On June 1, when state liquor stores reopen under private ownership, a new cooperative of locally owned stores selling Washington-produced booze will emerge to compete with the Kirkland-brand-pushing Costcos and big-box Walmarts.
Its name: Jus Liquor.
The business is the brainchild of 51-year-old Jasmel Sangha, an Olympia businessman who succeeded in mobilizing the Indian community to submit roughly 80 of the 121 winning bids for one or more of the state's 167 liquor stores.
The auction, which raised more than $31 million for state coffers, was a byproduct of last November's Costco-backed Initiative 1183, which privatized state liquor sales.
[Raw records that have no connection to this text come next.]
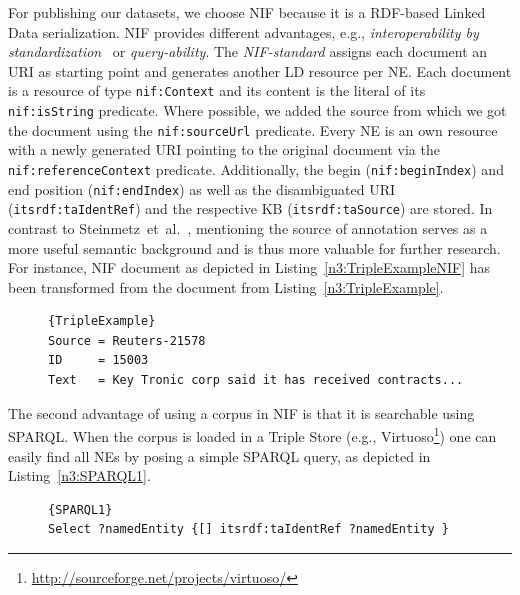 For publishing our datasets, we choose NIF because it is a \ac{RDF}-based Linked Data serialization.
NIF provides different advantages, e.g., \emph{interoperability by standardization}~\cite{ISWC2013NIF} or \emph{query-ability}.
The \emph{NIF-standard} assigns each document an URI as starting point and generates another \ac{LD}  resource per NE.
Each document is a resource of type \texttt{nif:Context} and its content is the literal of its \texttt{nif:isString} predicate. 
Where possible, we added the source from which we got the document using the \texttt{nif:sourceUrl} predicate.
Every NE is an own resource with a newly generated URI pointing to the original document via the \texttt{nif:referenceContext} predicate.
Additionally, the begin (\texttt{nif:beginIndex}) and end position (\texttt{nif:endIndex}) as well as the disambiguated URI (\texttt{itsrdf:taIdentRef}) and the respective \ac{KB}  (\texttt{itsrdf:taSource}) are stored.
In contrast to Steinmetz~et~al.~\cite{steinmetz-n-2013-statistical}, mentioning the source of annotation serves as a more useful semantic background and is thus more valuable for further research.
For instance, NIF document as depicted in Listing~\ref{n3:TripleExampleNIF} has been transformed from the document from Listing~\ref{n3:TripleExample}.

\begin{figure}[htb!]
\begin{lstlisting}[label=n3:TripleExample,caption=Example input text.]{TripleExample}
Source = Reuters-21578
ID     = 15003
Text   = Key Tronic corp said it has received contracts...
\end{lstlisting}
\end{figure}




The second advantage of using a corpus in NIF is that it is searchable using SPARQL.
When the corpus is loaded in a Triple Store (e.g., Virtuoso\footnote{\url{http://sourceforge.net/projects/virtuoso/}}) one can easily find all NEs by posing a simple SPARQL query, as depicted in Listing~\ref{n3:SPARQL1}.
\begin{figure}[htb!]
\begin{lstlisting}[label=n3:SPARQL1,caption=SPARQL query to get all NEs.]{SPARQL1}
Select ?namedEntity {[] itsrdf:taIdentRef ?namedEntity }
\end{lstlisting}
\end{figure}
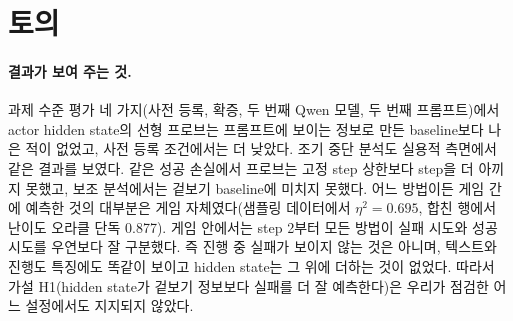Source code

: \documentclass[11pt]{article}
\begin{document}
\section{토의}
\paragraph{결과가 보여 주는 것.} 과제 수준 평가 네 가지(사전 등록, 확증, 두 번째 Qwen 모델, 두 번째 프롬프트)에서 actor hidden state의 선형 프로브는 프롬프트에 보이는 정보로 만든 baseline보다 나은 적이 없었고, 사전 등록 조건에서는 더 낮았다.
조기 중단 분석도 실용적 측면에서 같은 결과를 보였다. 같은 성공 손실에서 프로브는 고정 step 상한보다 step을 더 아끼지 못했고, 보조 분석에서는 겉보기 baseline에 미치지 못했다.
어느 방법이든 게임 간에 예측한 것의 대부분은 게임 자체였다(샘플링 데이터에서 $\eta^2 = 0.695$, 합친 행에서 난이도 오라클 단독 0.877). 게임 안에서는 step 2부터 모든 방법이 실패 시도와 성공 시도를 우연보다 잘 구분했다.
즉 진행 중 실패가 보이지 않는 것은 아니며, 텍스트와 진행도 특징에도 똑같이 보이고 hidden state는 그 위에 더하는 것이 없었다.
따라서 가설 H1(hidden state가 겉보기 정보보다 실패를 더 잘 예측한다)은 우리가 점검한 어느 설정에서도 지지되지 않았다.
\end{document}

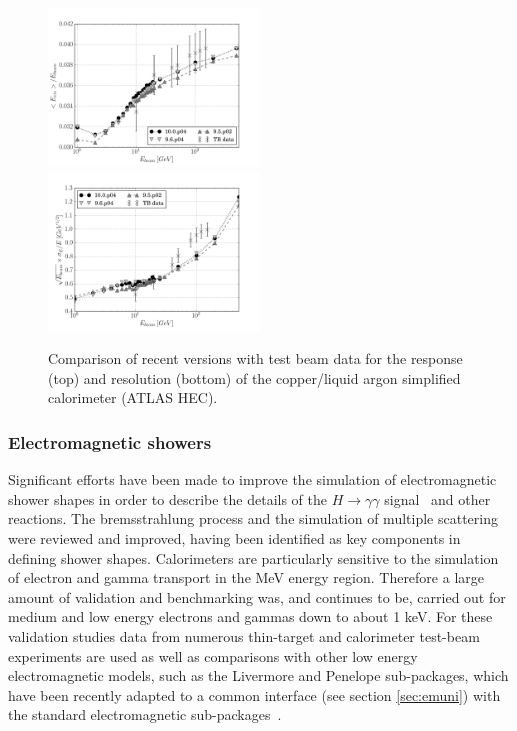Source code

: \begin{figure}[htb]
 \begin{center}
    \includegraphics[width=0.5\textwidth]{figures/response.pdf}
    \includegraphics[width=0.5\textwidth]{figures/resolution.pdf}
   \caption{Comparison of recent \Gfour{} versions with test beam data for the
            response (top) and resolution (bottom) of the copper/liquid argon
            simplified calorimeter (ATLAS HEC).}
   \label{fig:response}
 \end{center}
\end{figure}

\subsubsection{Electromagnetic showers}
Significant efforts have been made to improve the simulation of electromagnetic
shower shapes in order to describe the details of the 
$H \rightarrow \gamma\gamma$ signal~\cite{Aad20121,Chatrchyan201230} and other 
reactions.  The bremsstrahlung process and the simulation of multiple scattering
were reviewed and improved, having been identified as key components in defining
shower shapes.  Calorimeters are particularly sensitive to the simulation of 
electron and gamma transport in the MeV energy region.  Therefore a large amount
of validation and benchmarking was, and continues to be, carried out for medium
and low energy electrons and gammas down to about 1 keV.  For these validation 
studies data from numerous thin-target and calorimeter test-beam experiments are 
used as well as comparisons with other \Gfour{} low energy electromagnetic 
models, such as the Livermore and Penelope sub-packages, which have been 
recently adapted to a common interface (see section \ref{sec:emuni}) with the 
standard electromagnetic sub-packages~\cite{pnst-VI}.

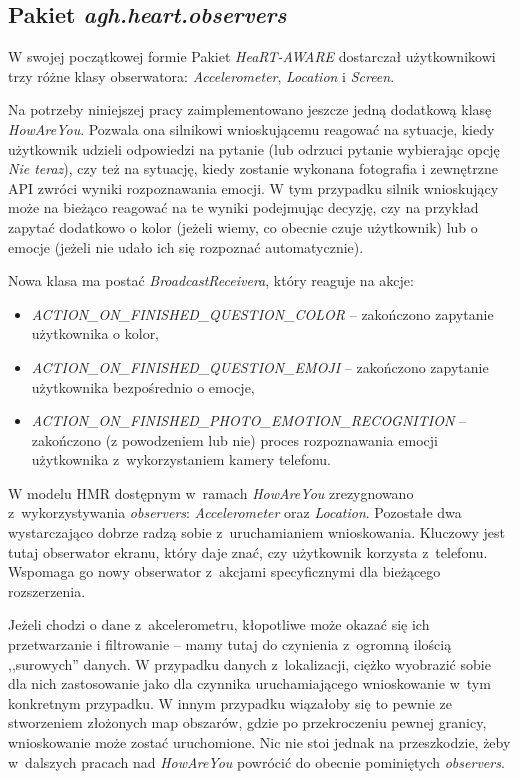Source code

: \subsection{Pakiet \textit{agh.heart.observers}}

W swojej początkowej formie Pakiet \textit{HeaRT-AWARE} dostarczał użytkownikowi trzy różne klasy obserwatora: \textit{Accelerometer}, \textit{Location} i \textit{Screen}. 

Na potrzeby niniejszej pracy zaimplementowano jeszcze jedną dodatkową klasę \textit{HowAreYou}. Pozwala ona silnikowi wnioskującemu reagować na sytuacje, kiedy użytkownik udzieli odpowiedzi na pytanie (lub odrzuci pytanie wybierając opcję \textit{Nie teraz}), czy też na sytuację, kiedy zostanie wykonana fotografia i zewnętrzne API zwróci wyniki rozpoznawania emocji. W tym przypadku silnik wnioskujący może na bieżąco reagować na te wyniki podejmując decyzję, czy na przykład zapytać dodatkowo o kolor (jeżeli wiemy, co obecnie czuje użytkownik) lub o emocje (jeżeli nie udało ich się rozpoznać automatycznie). 

Nowa klasa ma postać \textit{BroadcastReceivera}, który reaguje na akcje:
\begin{itemize}
	\item \textit{ACTION\_ON\_FINISHED\_QUESTION\_COLOR} -- zakończono zapytanie użytkownika o kolor,
	\item \textit{ACTION\_ON\_FINISHED\_QUESTION\_EMOJI} -- zakończono zapytanie użytkownika bezpośrednio o emocje,
	\item \textit{ACTION\_ON\_FINISHED\_PHOTO\_EMOTION\_RECOGNITION} -- zakończono (z powodzeniem lub nie) proces rozpoznawania emocji użytkownika z~wykorzystaniem kamery telefonu.
\end{itemize}

W modelu HMR dostępnym w~ramach \textit{HowAreYou} zrezygnowano z~wykorzystywania \textit{observers}: \textit{Accelerometer} oraz \textit{Location}. Pozostałe dwa wystarczająco dobrze radzą sobie z~uruchamianiem wnioskowania. Kluczowy jest tutaj obserwator ekranu, który daje znać, czy użytkownik korzysta z~telefonu. Wspomaga go nowy obserwator z~akcjami specyficznymi dla bieżącego rozszerzenia. 

Jeżeli chodzi o dane z~akcelerometru, kłopotliwe może okazać się ich przetwarzanie i filtrowanie -- mamy tutaj do czynienia z~ogromną ilością ,,surowych'' danych. W przypadku danych z~lokalizacji, ciężko wyobrazić sobie dla nich zastosowanie jako dla czynnika uruchamiającego wnioskowanie w~tym konkretnym przypadku. W innym przypadku wiązałoby się to pewnie ze stworzeniem złożonych map obszarów, gdzie po przekroczeniu pewnej granicy, wnioskowanie może zostać uruchomione. Nic nie stoi jednak na przeszkodzie, żeby w~dalszych pracach nad \textit{HowAreYou} powrócić do obecnie pominiętych \textit{observers}.


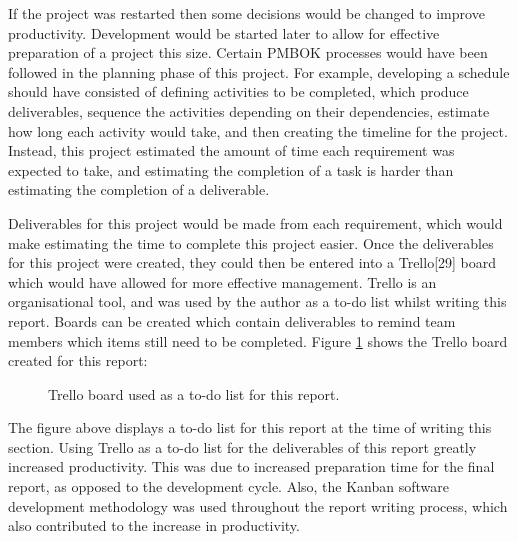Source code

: \documentclass{article}
\begin{document}
If the project was restarted then some decisions would be changed to improve productivity. Development would be started later to allow for effective preparation of a project this size. Certain PMBOK processes would have been followed in the planning phase of this project. For example, developing a schedule should have consisted of defining activities to be completed, which produce deliverables, sequence the activities depending on their dependencies, estimate how long each activity would take, and then creating the timeline for the project. Instead, this project estimated the amount of time each requirement was expected to take, and estimating the completion of a task is harder than estimating the completion of a deliverable. \par

Deliverables for this project would be made from each requirement, which would make estimating the time to complete this project easier. Once the deliverables for this project were created, they could then be entered into a Trello[29] board which would have allowed for more effective management. Trello is an organisational tool, and was used by the author as a to-do list whilst writing this report. Boards can be created which contain deliverables to remind team members which items still need to be completed. Figure \ref{figure:trelloBoard} shows the Trello board created for this report: 

\begin{figure}[H]
	\centering
	\caption{Trello board used as a to-do list for this report.}
	\label{figure:trelloBoard}
\end{figure}

The figure above displays a to-do list for this report at the time of writing this section. Using Trello as a to-do list for the deliverables of this report greatly increased productivity. This was due to increased preparation time for the final report, as opposed to the development cycle. Also, the Kanban software development methodology was used throughout the report writing process, which also contributed to the increase in productivity. \par
\end{document}
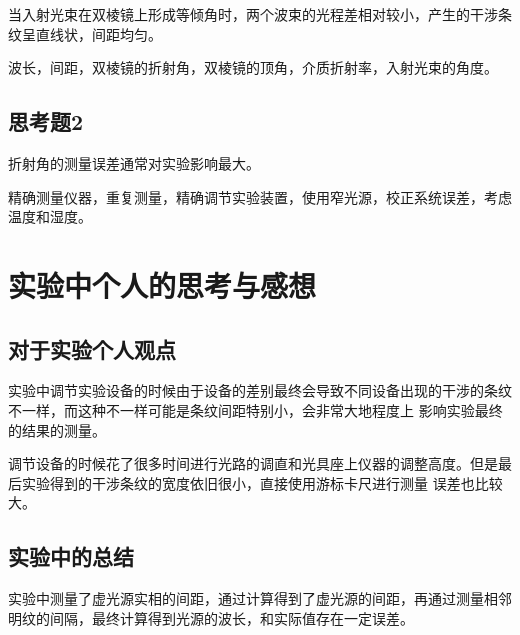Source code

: \documentclass{ctexart}
\begin{document}
  当入射光束在双棱镜上形成等倾角时，两个波束的光程差相对较小，产生的干涉条纹呈直线状，间距均匀。

  波长，间距，双棱镜的折射角，双棱镜的顶角，介质折射率，入射光束的角度。
  \subsection{思考题2} 
  折射角的测量误差通常对实验影响最大。

  精确测量仪器，重复测量，精确调节实验装置，使用窄光源，校正系统误差，考虑温度和湿度。
\newpage

\section{实验中个人的思考与感想}
  \subsection{对于实验个人观点}
  实验中调节实验设备的时候由于设备的差别最终会导致不同设备出现的干涉的条纹不一样，而这种不一样可能是条纹间距特别小，会非常大地程度上
  影响实验最终的结果的测量。

  调节设备的时候花了很多时间进行光路的调直和光具座上仪器的调整高度。但是最后实验得到的干涉条纹的宽度依旧很小，直接使用游标卡尺进行测量
  误差也比较大。

  \subsection{实验中的总结}
  实验中测量了虚光源实相的间距，通过计算得到了虚光源的间距，再通过测量相邻明纹的间隔，最终计算得到光源的波长，和实际值存在一定误差。
\end{document}

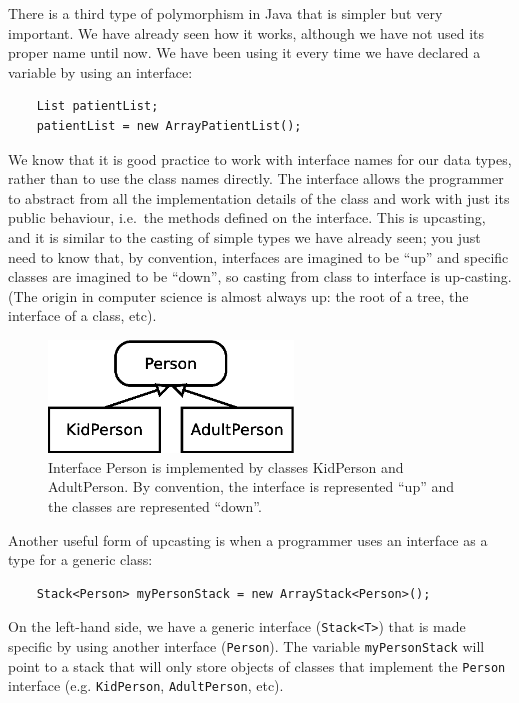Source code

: There is a third type of
polymorphism in Java that is simpler but very important. We have
already seen how it works, although we have not used its proper name
until now.
We have been using it every time we have declared
a variable by using an interface: 

\begin{verbatim}
    List patientList;
    patientList = new ArrayPatientList();
\end{verbatim}

We know that it is good practice to work with interface names for our
data types, rather than to use the class names directly. The interface
allows the programmer to abstract from all the implementation details
of the class and work with just its public behaviour, i.e.~the methods
defined on the interface. This is upcasting, and it is similar to the
casting of simple types we have already seen; you just need to know
that, by convention, interfaces are imagined to be ``up'' and specific
classes are imagined to be ``down'', so casting from class to
interface is up-casting. (The origin in computer science is almost
always up: the root of a tree, the interface of a class, etc). 

\begin{figure}[hbtp]
  \centering
  \includegraphics[height=3cm]{gfx/class_diagram-person}
  \caption{Interface Person is implemented by classes KidPerson and
    AdultPerson. By convention, the interface is represented ``up'' and
    the classes are represented ``down''.} 
  \label{fig:updown}
\end{figure}

Another useful form of upcasting is when a programmer uses an
interface as a type for a generic class: 

\begin{verbatim}
    Stack<Person> myPersonStack = new ArrayStack<Person>();
\end{verbatim}

On the left-hand side, we have a generic interface (\verb+Stack<T>+) that is made
specific by using another interface (\verb+Person+). The variable
\verb+myPersonStack+ will point to a stack that will only store
objects of classes that implement the \verb+Person+ interface
(e.g. \verb+KidPerson+, \verb+AdultPerson+, etc). 

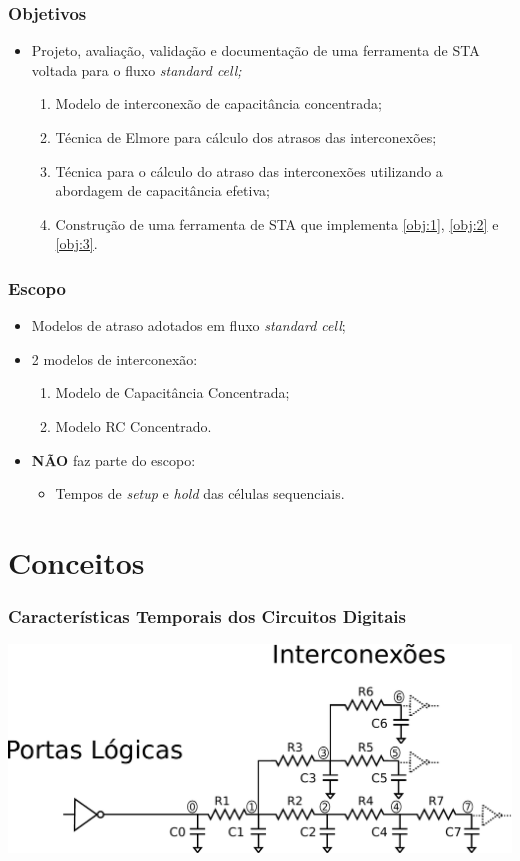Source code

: \documentclass[10pt,a4paper]{beamer}
\begin{document}
			\begin{frame}[t]
				\frametitle{Objetivos}
				\begin{itemize}
					\item Projeto, avaliação, validação e documentação de uma ferramenta de STA voltada para o fluxo \textit{standard cell;}
					\begin{enumerate}
						\item Modelo de interconexão de capacitância concentrada; \label{obj:1}
						\item Técnica de Elmore para cálculo dos atrasos das interconexões; \label{obj:2}
						\item Técnica para o cálculo do atraso das interconexões utilizando a abordagem de capacitância efetiva; \label{obj:3}
						\item Construção de uma ferramenta de STA que implementa \ref{obj:1}, \ref{obj:2} e \ref{obj:3}. 
					\end{enumerate}
				\end{itemize}
			\end{frame}
			
			\begin{frame}[t]
				\frametitle{Escopo}
				\begin{itemize}
					\item Modelos de atraso adotados em fluxo \textit{standard cell};
					\item 2 modelos de interconexão:
						\begin{enumerate}
							\item Modelo de Capacitância Concentrada;
							\item Modelo RC Concentrado.
						\end{enumerate}
					\item \textbf{NÃO} faz parte do escopo:
					\begin{itemize}
						\item Tempos de \textit{setup} e \textit{hold} das células sequenciais.
					\end{itemize}
				\end{itemize}
				
				
			\end{frame}
		
	
	\section{Conceitos}
		
		\begin{frame}
		\frametitle{Características Temporais dos Circuitos Digitais}
			\includegraphics[width=\textwidth]{img/circuito.pdf} 
		\end{frame}
\end{document}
Now many of these new business owners are relying on Sangha's vision to stock their stores with what the big-box chains will undoubtedly lack—homegrown liquors.
"We don't want to go outside of the state," Sangha says. "Our model is to empower our local craft distillers and craft brewers, to create a distinct difference from the mass retailers."
Sangha, who himself is the new owner of an Olympic Peninsula liquor store, cut his teeth in the business by owning and managing liquor stores in Massachusetts and California before moving to Washington. He said he was compelled to organize the Indian community to bid on stores because many took financial hits in 2010 when STITA taxis lost their 20-year exclusive contract to pick up people from Sea-Tac Airport.
Still, not everyone is happy with the new businesses—or their owners. "I cannot believe as a hard working born & raised American, that I am excluded from this program," writes Allison Helfen, owner of Renton's the Wine Alley, in a furious letter to state officials that seems, at the very least, outrageously butt-hurt. "Over 90 percent of [winning bidders] are from India and Korea. Most of these winning bidders currently own convenient [sic] stores and now they can convert our state liquor stores into convenience stores. All the while, high-end boutique stores like mine are excluded. This is unconstitutional!"
"This was a public auction," responds Pat McLaughlin, the business enterprise director for the Washington State Liquor Control Board.